Should this issue be closed then maybe?
If not, I'll add in a data point of stack taking 4 minutes and haskell.nix taking 12 minutes with a recent commit.
I'd be happy to debug, profile, and hack at this performance issue further but I'd need some direction on how to do that.
@codygman is this with a fresh stack build or with a warm cache? Taking 3x as much time would indicate to me that haskell.nix is building something that stack isn't? I somehow doubt it's some parallelism that stack manages to exploit?
@angerman I did a stack clean
before-hand, I can do a stack clean --full
when I'm back at the appropriate computer to be sure.

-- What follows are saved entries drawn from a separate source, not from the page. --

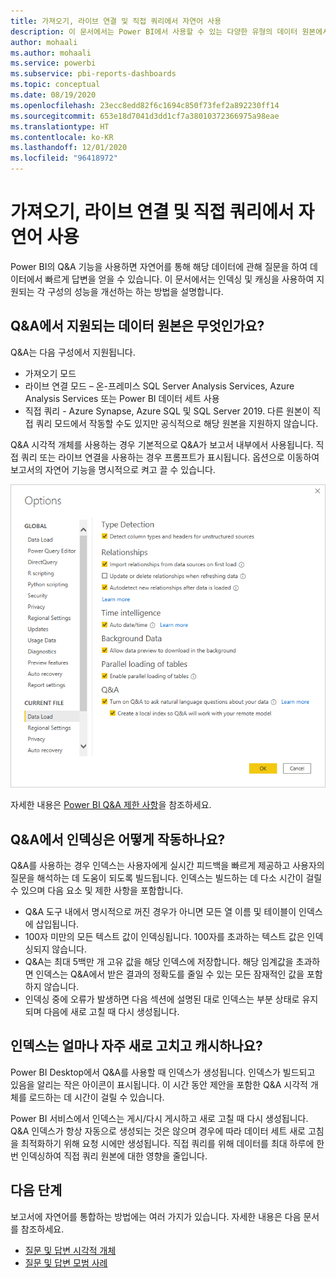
 ```yaml
---
title: 가져오기, 라이브 연결 및 직접 쿼리에서 자연어 사용
description: 이 문서에서는 Power BI에서 사용할 수 있는 다양한 유형의 데이터 원본에서 Q&A 기능이 어떻게 작동하는지 살펴봅니다. 인덱싱 및 캐싱의 개념도 살펴봅니다.
author: mohaali
ms.author: mohaali
ms.service: powerbi
ms.subservice: pbi-reports-dashboards
ms.topic: conceptual
ms.date: 08/19/2020
ms.openlocfilehash: 23ecc8edd82f6c1694c850f73fef2a892230ff14
ms.sourcegitcommit: 653e18d7041d3dd1cf7a38010372366975a98eae
ms.translationtype: HT
ms.contentlocale: ko-KR
ms.lasthandoff: 12/01/2020
ms.locfileid: "96418972"
---
```

# <a name="use-natural-language-with-import-live-connect-and-direct-query"></a>가져오기, 라이브 연결 및 직접 쿼리에서 자연어 사용

Power BI의 Q&A 기능을 사용하면 자연어를 통해 해당 데이터에 관해 질문을 하여 데이터에서 빠르게 답변을 얻을 수 있습니다. 이 문서에서는 인덱싱 및 캐싱을 사용하여 지원되는 각 구성의 성능을 개선하는 하는 방법을 설명합니다.

## <a name="what-data-sources-are-supported-in-qa"></a>Q&A에서 지원되는 데이터 원본은 무엇인가요?

Q&A는 다음 구성에서 지원됩니다.

- 가져오기 모드
- 라이브 연결 모드 – 온-프레미스 SQL Server Analysis Services, Azure Analysis Services 또는 Power BI 데이터 세트 사용
- 직접 쿼리 - Azure Synapse, Azure SQL 및 SQL Server 2019. 다른 원본이 직접 쿼리 모드에서 작동할 수도 있지만 공식적으로 해당 원본을 지원하지 않습니다.

Q&A 시각적 개체를 사용하는 경우 기본적으로 Q&A가 보고서 내부에서 사용됩니다. 직접 쿼리 또는 라이브 연결을 사용하는 경우 프롬프트가 표시됩니다. 옵션으로 이동하여 보고서의 자연어 기능을 명시적으로 켜고 끌 수 있습니다.

![Q&A 데스크톱 옵션](media/qna-desktop-options.png)

자세한 내용은 [Power BI Q&A 제한 사항](q-and-a-limitations.md)을 참조하세요.

## <a name="how-does-indexing-work-with-qa"></a>Q&A에서 인덱싱은 어떻게 작동하나요?

Q&A를 사용하는 경우 인덱스는 사용자에게 실시간 피드백을 빠르게 제공하고 사용자의 질문을 해석하는 데 도움이 되도록 빌드됩니다. 인덱스는 빌드하는 데 다소 시간이 걸릴 수 있으며 다음 요소 및 제한 사항을 포함합니다.

- Q&A 도구 내에서 명시적으로 꺼진 경우가 아니면 모든 열 이름 및 테이블이 인덱스에 삽입됩니다.
- 100자 미만의 모든 텍스트 값이 인덱싱됩니다. 100자를 초과하는 텍스트 값은 인덱싱되지 않습니다. 
- Q&A는 최대 5백만 개 고유 값을 해당 인덱스에 저장합니다. 해당 임계값을 초과하면 인덱스는 Q&A에서 받은 결과의 정확도를 줄일 수 있는 모든 잠재적인 값을 포함하지 않습니다.
- 인덱싱 중에 오류가 발생하면 다음 섹션에 설명된 대로 인덱스는 부분 상태로 유지되며 다음에 새로 고칠 때 다시 생성됩니다.

## <a name="how-often-is-the-index-refreshed-and-cached"></a>인덱스는 얼마나 자주 새로 고치고 캐시하나요?

Power BI Desktop에서 Q&A를 사용할 때 인덱스가 생성됩니다. 인덱스가 빌드되고 있음을 알리는 작은 아이콘이 표시됩니다. 이 시간 동안 제안을 포함한 Q&A 시각적 개체를 로드하는 데 시간이 걸릴 수 있습니다.

Power BI 서비스에서 인덱스는 게시/다시 게시하고 새로 고칠 때 다시 생성됩니다. Q&A 인덱스가 항상 자동으로 생성되는 것은 않으며 경우에 따라 데이터 세트 새로 고침을 최적화하기 위해 요청 시에만 생성됩니다. 직접 쿼리를 위해 데이터를 최대 하루에 한 번 인덱싱하여 직접 쿼리 원본에 대한 영향을 줄입니다.

## <a name="next-steps"></a>다음 단계

보고서에 자연어를 통합하는 방법에는 여러 가지가 있습니다. 자세한 내용은 다음 문서를 참조하세요.

* [질문 및 답변 시각적 개체](../visuals/power-bi-visualization-q-and-a.md)
* [질문 및 답변 모범 사례](q-and-a-best-practices.md)
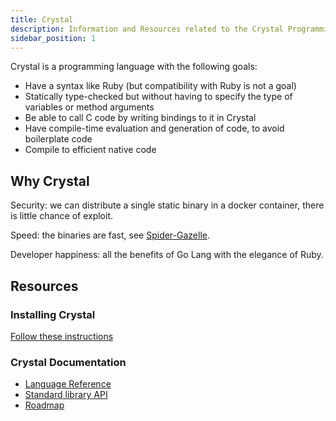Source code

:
 ```yaml
---
title: Crystal
description: Information and Resources related to the Crystal Programming Language
sidebar_position: 1
---
```


Crystal is a programming language with the following goals:

* Have a syntax like Ruby (but compatibility with Ruby is not a goal)
* Statically type-checked but without having to specify the type of variables or method arguments
* Be able to call C code by writing bindings to it in Crystal
* Have compile-time evaluation and generation of code, to avoid boilerplate code
* Compile to efficient native code

## Why Crystal

Security: we can distribute a single static binary in a docker container, there is little chance of exploit.

Speed: the binaries are fast, see [Spider-Gazelle](#spider-gazelle).

Developer happiness: all the benefits of Go Lang with the elegance of Ruby.

## Resources

### Installing Crystal

[Follow these instructions](https://crystal-lang.org/install)

###  Crystal Documentation

* [Language Reference](http://crystal-lang.org/reference)
* [Standard library API](https://crystal-lang.org/api)
* [Roadmap](https://github.com/crystal-lang/crystal/wiki/Roadmap)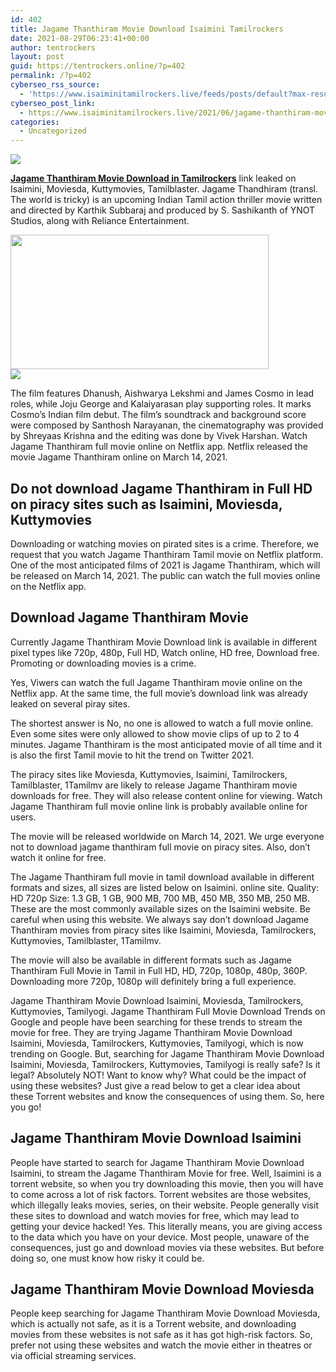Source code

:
 ```yaml
---
id: 402
title: Jagame Thanthiram Movie Download Isaimini Tamilrockers
date: 2021-08-29T06:23:41+00:00
author: tentrockers
layout: post
guid: https://tentrockers.online/?p=402
permalink: /?p=402
cyberseo_rss_source:
  - 'https://www.isaiminitamilrockers.live/feeds/posts/default?max-results=150&start-index=1'
cyberseo_post_link:
  - https://www.isaiminitamilrockers.live/2021/06/jagame-thanthiram-movie-download.html
categories:
  - Uncategorized
---
```

<div class="media_block">
  <img src="https://1.bp.blogspot.com/-IrVpvMa2lqc/YNKlEGY_1VI/AAAAAAAAA7k/MV_oK6SblMwyRBZpMO7FUecUUNj75Z68ACLcBGAsYHQ/s72-w413-h215-c/Marielle-Price-1.png" class="media_thumbnail" />
</div>

<meta content="Jagame Thanthiram Movie Download in Tamilrockers &nbsp;link leaked on Isaimini, Moviesda, Kuttymovies, Tamilblaster. Jagame Thandhiram (transl. T..." name="twitter:description" />

  


<center>
</center>

**[Jagame Thanthiram Movie Download in Tamilrockers](https://www.tamilrockers.co.nz/jagame-thanthiram-movie-download-in-tamilrockers/)**&nbsp;link leaked on Isaimini, Moviesda, Kuttymovies, Tamilblaster. Jagame Thandhiram (transl. The world is tricky) is an upcoming Indian Tamil action thriller movie written and directed by Karthik Subbaraj and produced by S. Sashikanth of YNOT Studios, along with Reliance Entertainment.

<div class="separator">
  <a href="https://1.bp.blogspot.com/-IrVpvMa2lqc/YNKlEGY_1VI/AAAAAAAAA7k/MV_oK6SblMwyRBZpMO7FUecUUNj75Z68ACLcBGAsYHQ/s1640/Marielle-Price-1.png"><img loading="lazy" border="0" data-original-height="924" data-original-width="1640" height="215" src="https://1.bp.blogspot.com/-IrVpvMa2lqc/YNKlEGY_1VI/AAAAAAAAA7k/MV_oK6SblMwyRBZpMO7FUecUUNj75Z68ACLcBGAsYHQ/w413-h215/Marielle-Price-1.png" width="413" /></a>
</div>

<div class="separator">
  <a href="https://www.tamilrockers.co.nz/jagame-thanthiram-movie-download-in-tamilrockers/" target><img border="0" data-original-height="250" data-original-width="300" src="https://1.bp.blogspot.com/-2nCvjP9LUS4/YMdYKiRkJUI/AAAAAAAAA28/jXnUCAi7Hg068v8V3iuWLYTqfprHRH4HACLcBGAsYHQ/s0/e854879156f0849f3d27a89db88ed039.png" /></a>
</div>

The film features Dhanush, Aishwarya Lekshmi and James Cosmo in lead roles, while Joju George and Kalaiyarasan play supporting roles. It marks Cosmo’s Indian film debut. The film’s soundtrack and background score were composed by Santhosh Narayanan, the cinematography was provided by Shreyaas Krishna and the editing was done by Vivek Harshan. Watch Jagame Thanthiram full movie online on Netflix app. Netflix released the movie Jagame Thanthiram online on March 14, 2021.

## <span id="Do_not_download_Jagame_Thanthiram_in_Full_HD_on_Piracy_Sites_Like_Isaimini_Moviesda_Kuttymovies">Do not download Jagame Thanthiram in Full HD on piracy sites such as Isaimini, Moviesda, Kuttymovies</span>

Downloading or watching movies on pirated sites is a crime. Therefore, we request that you watch Jagame Thanthiram Tamil movie on Netflix platform. One of the most anticipated films of 2021 is Jagame Thanthiram, which will be released on March 14, 2021. The public can watch the full movies online on the Netflix app.

## <span id="Jagame_Thanthiram_Movie_Download">Download Jagame Thanthiram Movie</span>

Currently Jagame Thanthiram Movie Download link is available in different pixel types like 720p, 480p, Full HD, Watch online, HD free, Download free. Promoting or downloading movies is a crime.

Yes, Viwers can watch the full Jagame Thanthiram movie online on the Netflix app. At the same time, the full movie’s download link was already leaked on several piray sites.

The shortest answer is No, no one is allowed to watch a full movie online. Even some sites were only allowed to show movie clips of up to 2 to 4 minutes. Jagame Thanthiram is the most anticipated movie of all time and it is also the first Tamil movie to hit the trend on Twitter 2021.

The piracy sites like Moviesda, Kuttymovies, Isaimini, Tamilrockers, Tamilblaster, 1Tamilmv are likely to release Jagame Thanthiram movie downloads for free. They will also release content online for viewing. Watch Jagame Thanthiram full movie online link is probably available online for users.

The movie will be released worldwide on March 14, 2021. We urge everyone not to download jagame thanthiram full movie on piracy sites. Also, don’t watch it online for free.

The Jagame Thanthiram full movie in tamil download available in different formats and sizes, all sizes are listed below on Isaimini. online site. Quality: HD 720p Size: 1.3 GB, 1 GB, 900 MB, 700 MB, 450 MB, 350 MB, 250 MB. These are the most commonly available sizes on the Isaimini website. Be careful when using this website. We always say don’t download Jagame Thanthiram movies from piracy sites like Isaimini, Moviesda, Tamilrockers, Kuttymovies, Tamilblaster, 1Tamilmv.

The movie will also be available in different formats such as Jagame Thanthiram Full Movie in Tamil in Full HD, HD, 720p, 1080p, 480p, 360P. Downloading more 720p, 1080p will definitely bring a full experience.

<div class="page-descrip">
  Jagame Thanthiram Movie Download Isaimini, Moviesda, Tamilrockers, Kuttymovies, Tamilyogi. Jagame Thanthiram Full Movie Download Trends on Google and people have been searching for these trends to stream the movie for free. They are trying Jagame Thanthiram Movie Download Isaimini, Moviesda, Tamilrockers, Kuttymovies, Tamilyogi, which is now trending on Google. But, searching for Jagame Thanthiram Movie Download Isaimini, Moviesda, Tamilrockers, Kuttymovies, Tamilyogi is really safe? Is it legal? Absolutely NOT! Want to know why? What could be the impact of using these websites? Just give a read below to get a clear idea about these Torrent websites and know the consequences of using them. So, here you go!
</div>

<div>
  <h2 class="smooth-goto" id="jagame_thanthiram_movie_download_isaimini">
    Jagame Thanthiram Movie Download Isaimini
  </h2>
  
  <p>
    People have started to search for Jagame Thanthiram Movie Download Isaimini, to stream the Jagame Thanthiram Movie for free. Well, Isaimini is a torrent website, so when you try downloading this movie, then you will have to come across a lot of risk factors. Torrent websites are those websites, which illegally leaks movies, series, on their website. People generally visit these sites to download and watch movies for free, which may lead to getting your device hacked! Yes. This literally means, you are giving access to the data which you have on your device. Most people, unaware of the consequences, just go and download movies via these websites. But before doing so, one must know how risky it could be.
  </p>
  
  <h2 class="smooth-goto" id="jagame_thanthiram_movie_download_moviesda">
    Jagame Thanthiram Movie Download Moviesda
  </h2>
</div>

People keep searching for Jagame Thanthiram Movie Download Moviesda, which is actually not safe, as it is a Torrent website, and downloading movies from these websites is not safe as it has got high-risk factors. So, prefer not using these websites and watch the movie either in theatres or via official streaming services.&nbsp;

<center>
</center>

@codygman that would be helpful. I'm not that familiar with stack
; nix will however start from scratch each time to force reproducibility, except for cached libraries. If we build the same and haskell.nix manages to consume 3x more time something seems really off, and we should investigate this!
This issue has been automatically marked as stale because it has not had recent activity. It will be closed if no further activity occurs. Thank you for your contributions.
I am working with a rather large Haskell codebase. I've been working on getting it to build with nix for a few weeks. At first I tried with the Haskell infrastructure built into nixpkgs, but the build times were so bad that I had to abandon it. I decided to try out haskell.nix because it addressed some of the problems with nixpkgs, mainly the serialized library, exe, test problem. That did significantly reduce the amount of time it took to build our project, but it seems it's not enough.
With stack we're seeing approximately 20 minute build times from a clean state. With nix and haskell.nix we're seeing around 60 minute build times. That's down from what it was because I forked haskell.nix and switched over to using ld.gold for linking instead of ld.. I also made sure we're using a nixpkgs revision that includes the recent speed up improvements from avoiding subshells.
We have about 452 packages in total that get built on a clean build. Thanks to nix caching, only about half of them get built during many builds. But those builds still take around 30 minutes to complete. Is there any other low hanging fruit (other than refactoring our package structure so fewer things need to be built in an "average" build)? I've noticed that ghc-pkg runs frequently and seems to take more time than during a stack build (though I lack the numbers to back that up), is there any way of improving that?